ETH Zurich, Laboratory for Organic Chemistry, D-CHAB, Vladimir-Prelog-Weg 3, 8093 Zurich (Switzerland) http://www.wennemers.ethz.ch.
Angew Chem Int Ed Engl. 2015 Jul 6;54(28):8193-7. doi: 10.1002/anie.201502976. Epub 2015 Jun 1.

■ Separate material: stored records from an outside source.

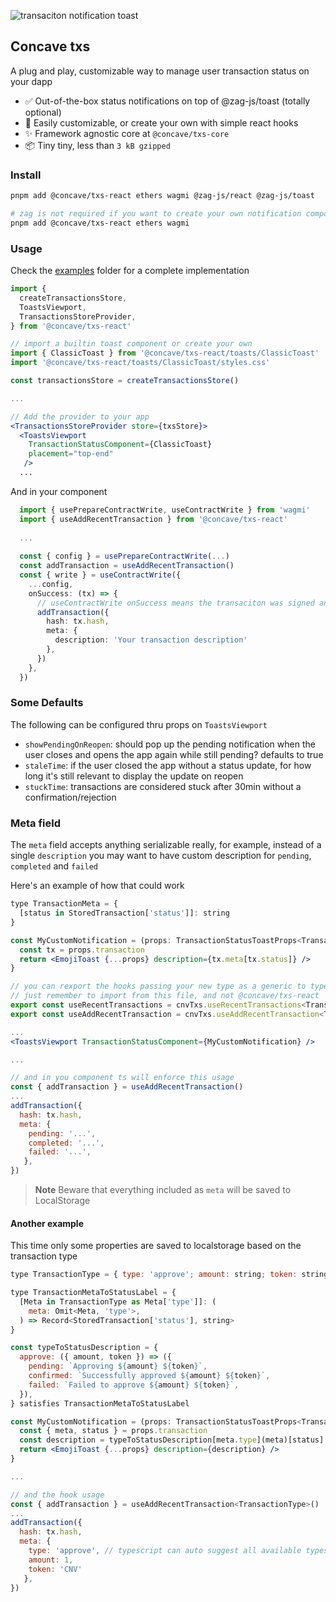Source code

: ![transaciton notification toast](https://user-images.githubusercontent.com/6232729/215291468-808a1834-93bd-479b-9c34-90d789ab87a3.png)


## Concave txs 
A plug and play, customizable way to manage user transaction status on your dapp

- ✅ Out-of-the-box status notifications on top of @zag-js/toast (totally optional)
- 🎉 Easily customizable, or create your own with simple react hooks
- ✨ Framework agnostic core at `@concave/txs-core`
- 📦 Tiny tiny, less than `3 kB gzipped`

### Install 

```bash
pnpm add @concave/txs-react ethers wagmi @zag-js/react @zag-js/toast

# zag is not required if you want to create your own notification components
pnpm add @concave/txs-react ethers wagmi
```

### Usage

Check the [examples](https://github.com/ConcaveFi/txs/tree/main/examples) folder for a complete implementation

```jsx
import {
  createTransactionsStore,
  ToastsViewport,
  TransactionsStoreProvider,
} from '@concave/txs-react'

// import a builtin toast component or create your own
import { ClassicToast } from '@concave/txs-react/toasts/ClassicToast'
import '@concave/txs-react/toasts/ClassicToast/styles.css'

const transactionsStore = createTransactionsStore()

...

// Add the provider to your app
<TransactionsStoreProvider store={txsStore}>
  <ToastsViewport 
    TransactionStatusComponent={ClassicToast} 
    placement="top-end"
   />
  ...
```

And in your component

```ts
  import { usePrepareContractWrite, useContractWrite } from 'wagmi'
  import { useAddRecentTransaction } from '@concave/txs-react'
  
  ...
  
  const { config } = usePrepareContractWrite(...)
  const addTransaction = useAddRecentTransaction()
  const { write } = useContractWrite({
    ...config,
    onSuccess: (tx) => {
      // useContractWrite onSuccess means the transaciton was signed and sent
      addTransaction({
        hash: tx.hash,
        meta: {
          description: 'Your transaction description'
        },
      })
    },
  })
```

### Some Defaults

The following can be configured thru props on `ToastsViewport`

- `showPendingOnReopen`: should pop up the pending notification when the user closes and opens the app again while still pending? defaults to true
- `staleTime`: if the user closed the app without a status update, for how long it's still relevant to display the update on reopen
- `stuckTime`: transactions are considered stuck after 30min without a confirmation/rejection

### Meta field

The `meta` field accepts anything serializable really,
for example, instead of a single `description` you may want to have custom description for `pending`, `completed` and `failed`

Here's an example of how that could work

```jsx
type TransactionMeta = {
  [status in StoredTransaction['status']]: string
}

const MyCustomNotification = (props: TransactionStatusToastProps<TransactionMeta>) => {
  const tx = props.transaction
  return <EmojiToast {...props} description={tx.meta[tx.status]} />
}

// you can rexport the hooks passing your new type as a generic to type check on use 
// just remember to import from this file, and not @concave/txs-react
export const useRecentTransactions = cnvTxs.useRecentTransactions<TransactionMeta>
export const useAddRecentTransaction = cnvTxs.useAddRecentTransaction<TransactionMeta>

...
<ToastsViewport TransactionStatusComponent={MyCustomNotification} />

...

// and in you component ts will enforce this usage
const { addTransaction } = useAddRecentTransaction()
...
addTransaction({
  hash: tx.hash,
  meta: { 
    pending: '...',
    completed: '...',
    failed: '...',
   },
})


```

> **Note**
> Beware that everything included as `meta` will be saved to LocalStorage

#### Another example 
This time only some properties are saved to localstorage based on the transaction type

```jsx
type TransactionType = { type: 'approve'; amount: string; token: string } // | { ...more types }

type TransactionMetaToStatusLabel = {
  [Meta in TransactionType as Meta['type']]: (
    meta: Omit<Meta, 'type'>,
  ) => Record<StoredTransaction['status'], string>
}

const typeToStatusDescription = {
  approve: ({ amount, token }) => ({
    pending: `Approving ${amount} ${token}`,
    confirmed: `Successfully approved ${amount} ${token}`,
    failed: `Failed to approve ${amount} ${token}`,
  }),
} satisfies TransactionMetaToStatusLabel

const MyCustomNotification = (props: TransactionStatusToastProps<TransactionType>) => {
  const { meta, status } = props.transaction
  const description = typeToStatusDescription[meta.type](meta)[status]
  return <EmojiToast {...props} description={description} />
}

...

// and the hook usage
const { addTransaction } = useAddRecentTransaction<TransactionType>()
...
addTransaction({
  hash: tx.hash,
  meta: { 
    type: 'approve', // typescript can auto suggest all available types and their required properties
    amount: 1,
    token: 'CNV'
   },
})
```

Oxindoles with adjacent tetrasubstituted stereocenters were obtained in high yields and stereoselectivities by organocatalyzed conjugate addition reactions of monothiomalonates (MTMs) to isatin-derived N-Cbz ketimines. The method requires only a low catalyst loading (2 mol %) and proceeds under mild reaction conditions. Both enantiomers are accessible in good yields and excellent stereoselectivities by using either Takemoto's catalyst or a cinchona alkaloid derivative. The synthetic methodology allowed establishment of a straightforward route to derivatives of the gastrin/cholecystokinin-B receptor antagonist AG-041R.
通过有机催化的单硫代丙二酸单酯(MTMs)与色胺衍生的 N-Cbz 亚胺的共轭加成反应,高收率和立体选择性地得到了具有相邻四取代立体中心的氧化吲哚。该方法仅需要低催化剂负载量(2 mol%),并在温和的反应条件下进行。使用 Takemoto 催化剂或金鸡纳生物碱衍生物都可以以良好的收率和优异的立体选择性获得两种对映体。该合成方法为胃泌素/胆囊收缩素-B 受体拮抗剂 AG-041R 的衍生物建立了一条直接途径。